PDA

View Full Version : Eta Carinae and The Carina Nebula



Radojica
08-12-2009, 04:46 PM
The burning fuse


To astronomers there are two things immediately obvious about Eta Carinae: It is amazingly, almost impossibly bright, shining 4 million times brighter than our sun. It is also wildly unstable, being prone to huge flares, outbursts and dizzying swings in brightness that give the impression of something on the verge of self-destruction which it may well be.

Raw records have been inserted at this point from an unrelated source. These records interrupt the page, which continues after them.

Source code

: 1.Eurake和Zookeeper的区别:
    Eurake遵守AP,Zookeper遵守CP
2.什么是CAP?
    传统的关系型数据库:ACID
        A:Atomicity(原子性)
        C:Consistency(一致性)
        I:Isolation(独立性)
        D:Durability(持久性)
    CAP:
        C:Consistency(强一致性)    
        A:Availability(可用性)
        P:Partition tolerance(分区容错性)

What causes all this strange behavior in Eta Carinae is very simple: Its enormous, more than 100 times the mass of our sun. On Earth we tend to think of large things as being solid and stable, but in stars of this size the opposite is true. Their large size causes them to burn their nuclear fuel at an extremely rapid rate, blasting out so much heat, light and other energy that their outer layers are shredded, roiled and sometimes completely blown off in repeated violent outbursts.

The blast in the past
It was just such a violent outburst that first brought Eta Carinae to the attention of astronomers almost two centuries ago. It was first catalogued in 1677 as an unremarkable star, barely noticeable to the naked eye. But by 1730 observers noticed that Eta Carinae had grown much brighter, having become one of the most prominent stars in its constellation.
By 1782 it had dimmed to its former obscurity, but then in 1820 it again started growing and growing in brightness. By 1827 it had brightened more than tenfold, and by 1843 it was blazing as the second brightest star in the sky, outdone only by the star Sirius, which is 1,000 times closer to us.
At the time, no one understood what could possibly cause such strange behavior in a star, and it wasnt until 1994 that the Hubble Space Telescope first revealed what had happened 150 years before: Eta Carinae had blasted out an enormous two-lobed bubble of hot, glowing gas. Even today it can be seen racing outward at one and a half million miles per hour (2.4 million kilometers per hour). The amount of material blasted out was enough to make several of our suns, but for Eta Carinae it was just the latest outburst in its short and violent life.


The end of a short life

Eta Carinae is destined to die young. Most stars live for billions of years, but stars as massive and active as Eta Carinae burn through their fuel in an extremely short time -- as short as one million years or so, very quick for a star. They almost always end the same way: With a supernova explosion, a massive detonation that blows the star apart and scatters its remains for trillions of miles (kilometers) around.
Thats how most supermassive stars end, but Eta Carinae is such an extreme case that another possibility exists: It could end as a hypernova, a super-supernova that at its peak will outshine the entire galaxy.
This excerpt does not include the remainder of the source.